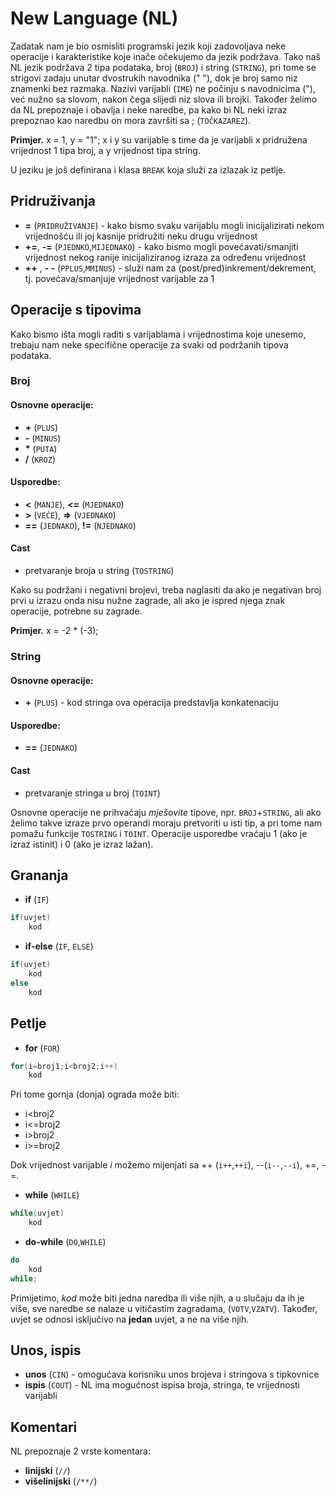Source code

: # New Language (NL)

Zadatak nam je bio osmisliti programski jezik koji zadovoljava neke operacije i karakteristike koje inače očekujemo da jezik podržava. Tako naš NL jezik podržava 2 tipa podataka, broj (`BROJ`) i string (`STRING`), pri tome se strigovi zadaju unutar dvostrukih navodnika (" "), dok je broj samo niz znamenki bez razmaka. Nazivi varijabli (`IME`) ne počinju s navodnicima ("), već nužno sa slovom, nakon čega slijedi niz slova ili brojki. Također želimo da NL prepoznaje i obavlja i neke naredbe, pa kako bi NL neki izraz prepoznao kao naredbu on mora završiti sa ; (`TOČKAZAREZ`). 
 
**Primjer.** x = 1, y = "1"; 
x i y su varijable s time da je varijabli x pridružena vrijednost 1 tipa broj, a y vrijednost tipa string.

U jeziku je još definirana i klasa `BREAK` koja služi za izlazak iz petlje.

## Pridruživanja

* **=** (`PRIDRUŽIVANJE`) - kako bismo svaku varijablu mogli inicijalizirati nekom vrijednošću ili joj kasnije pridružiti neku drugu vrijednost
* **+=**, **-=** (`PJEDNKO`,`MIJEDNAKO`) - kako bismo mogli povećavati/smanjiti vrijednost nekog ranije inicijaliziranog izraza za određenu vrijednost
* **++** , **- -** (`PPLUS`,`MMINUS`) - služi nam za (post/pred)inkrement/dekrement, tj. povećava/smanjuje vrijednost varijable za 1

## Operacije s tipovima

Kako bismo išta mogli raditi s varijablama i vrijednostima koje unesemo, trebaju nam neke specifične operacije za svaki od podržanih tipova podataka.

### Broj

#### Osnovne operacije:
* **+** (`PLUS`)
* **-** (`MINUS`)
* __*__ (`PUTA`)
* **/** (`KROZ`)

#### Usporedbe:
* **<** (`MANJE`), **<=** (`MJEDNAKO`)
* **>** (`VEĆE`), **=>** (`VJEDNAKO`)
* **==** (`JEDNAKO`), **!=** (`NJEDNAKO`)

#### Cast
* pretvaranje broja u string (`TOSTRING`)

Kako su podržani i negativni brojevi, treba naglasiti da ako je negativan broj prvi u izrazu onda nisu nužne zagrade, ali ako je ispred njega znak operacije, potrebne su zagrade.

**Primjer.** x = -2 * (-3);

### String

#### Osnovne operacije:
* **+** (`PLUS`) - kod stringa ova operacija predstavlja konkatenaciju

#### Usporedbe:
* **==** (`JEDNAKO`)

#### Cast
* pretvaranje stringa u broj (`TOINT`)

Osnovne operacije ne prihvaćaju _mješovite_ tipove, npr. `BROJ`+`STRING`, ali ako želimo takve izraze prvo operandi moraju pretvoriti u isti tip, a pri tome nam pomažu funkcije `TOSTRING` i  `TOINT`.
Operacije usporedbe vraćaju 1 (ako je izraz istinit) i 0 (ako je izraz lažan).


## Grananja

* **if** (`IF`)
```cpp
if(uvjet)
	kod
```
* **if-else** (`IF`, `ELSE`) 
```cpp
if(uvjet)
	kod
else
	kod
```

## Petlje
 
* **for** (`FOR`) 

```cpp
for(i=broj1;i<broj2;i++)
	kod
```
Pri tome gornja (donja) ograda može biti: 
* i<broj2
* i<=broj2
* i>broj2
* i>=broj2

Dok vrijednost varijable _i_ možemo mijenjati sa ++ (`i++`,`++i`), --(`i--`,`--i`), +=, -=.


* **while** (`WHILE`)

```cpp
while(uvjet)
	kod
```

* **do-while** (`DO`,`WHILE`)

```cpp
do
	kod
while;
```
Primijetimo, _kod_ može biti jedna naredba ili više njih, a u slučaju da ih je više, sve naredbe se nalaze u vitičastim zagradama, (`VOTV`,`VZATV`). Također, uvjet se odnosi isključivo na **jedan** uvjet, a ne na više njih.

## Unos, ispis

* **unos** (`CIN`) - omogućava korisniku unos brojeva i stringova s tipkovnice
* **ispis** (`COUT`) - NL ima mogućnost ispisa broja, stringa, te vrijednosti varijabli


## Komentari

NL prepoznaje 2 vrste komentara:
* **linijski** (`//`)
* **višelinijski** (`/**/`)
= = =
A faithful, word-for-word version of the records above is needed, with no images in it.

Source code

: # New Language (NL)

Zadatak nam je bio osmisliti programski jezik koji zadovoljava neke operacije i karakteristike koje inače očekujemo da jezik podržava. Tako naš NL jezik podržava 2 tipa podataka, broj (`BROJ`) i string (`STRING`), pri tome se strigovi zadaju unutar dvostrukih navodnika (" "), dok je broj samo niz znamenki bez razmaka. Nazivi varijabli (`IME`) ne počinju s navodnicima ("), već nužno sa slovom, nakon čega slijedi niz slova ili brojki. Također želimo da NL prepoznaje i obavlja i neke naredbe, pa kako bi NL neki izraz prepoznao kao naredbu on mora završiti sa ; (`TOČKAZAREZ`). 
 
**Primjer.** x = 1, y = "1"; 
x i y su varijable s time da je varijabli x pridružena vrijednost 1 tipa broj, a y vrijednost tipa string.

U jeziku je još definirana i klasa `BREAK` koja služi za izlazak iz petlje.

## Pridruživanja

* **=** (`PRIDRUŽIVANJE`) - kako bismo svaku varijablu mogli inicijalizirati nekom vrijednošću ili joj kasnije pridružiti neku drugu vrijednost
* **+=**, **-=** (`PJEDNKO`,`MIJEDNAKO`) - kako bismo mogli povećavati/smanjiti vrijednost nekog ranije inicijaliziranog izraza za određenu vrijednost
* **++** , **- -** (`PPLUS`,`MMINUS`) - služi nam za (post/pred)inkrement/dekrement, tj. povećava/smanjuje vrijednost varijable za 1

## Operacije s tipovima

Kako bismo išta mogli raditi s varijablama i vrijednostima koje unesemo, trebaju nam neke specifične operacije za svaki od podržanih tipova podataka.

### Broj

#### Osnovne operacije:
* **+** (`PLUS`)
* **-** (`MINUS`)
* __*__ (`PUTA`)
* **/** (`KROZ`)

#### Usporedbe:
* **<** (`MANJE`), **<=** (`MJEDNAKO`)
* **>** (`VEĆE`), **=>** (`VJEDNAKO`)
* **==** (`JEDNAKO`), **!=** (`NJEDNAKO`)

#### Cast
* pretvaranje broja u string (`TOSTRING`)

Kako su podržani i negativni brojevi, treba naglasiti da ako je negativan broj prvi u izrazu onda nisu nužne zagrade, ali ako je ispred njega znak operacije, potrebne su zagrade.

**Primjer.** x = -2 * (-3);

### String

#### Osnovne operacije:
* **+** (`PLUS`) - kod stringa ova operacija predstavlja konkatenaciju

#### Usporedbe:
* **==** (`JEDNAKO`)

#### Cast
* pretvaranje stringa u broj (`TOINT`)

Osnovne operacije ne prihvaćaju _mješovite_ tipove, npr. `BROJ`+`STRING`, ali ako želimo takve izraze prvo operandi moraju pretvoriti u isti tip, a pri tome nam pomažu funkcije `TOSTRING` i  `TOINT`.
Operacije usporedbe vraćaju 1 (ako je izraz istinit) i 0 (ako je izraz lažan).


## Grananja

* **if** (`IF`)
```cpp
if(uvjet)
	kod
```
* **if-else** (`IF`, `ELSE`) 
```cpp
if(uvjet)
	kod
else
	kod
```

## Petlje
 
* **for** (`FOR`) 

```cpp
for(i=broj1;i<broj2;i++)
	kod
```
Pri tome gornja (donja) ograda može biti: 
* i<broj2
* i<=broj2
* i>broj2
* i>=broj2

Dok vrijednost varijable _i_ možemo mijenjati sa ++ (`i++`,`++i`), --(`i--`,`--i`), +=, -=.


* **while** (`WHILE`)

```cpp
while(uvjet)
	kod
```

* **do-while** (`DO`,`WHILE`)

```cpp
do
	kod
while;
```
Primijetimo, _kod_ može biti jedna naredba ili više njih, a u slučaju da ih je više, sve naredbe se nalaze u vitičastim zagradama, (`VOTV`,`VZATV`). Također, uvjet se odnosi isključivo na **jedan** uvjet, a ne na više njih.

## Unos, ispis

* **unos** (`CIN`) - omogućava korisniku unos brojeva i stringova s tipkovnice
* **ispis** (`COUT`) - NL ima mogućnost ispisa broja, stringa, te vrijednosti varijabli


## Komentari

NL prepoznaje 2 vrste komentara:
* **linijski** (`//`)
* **višelinijski** (`/**/`)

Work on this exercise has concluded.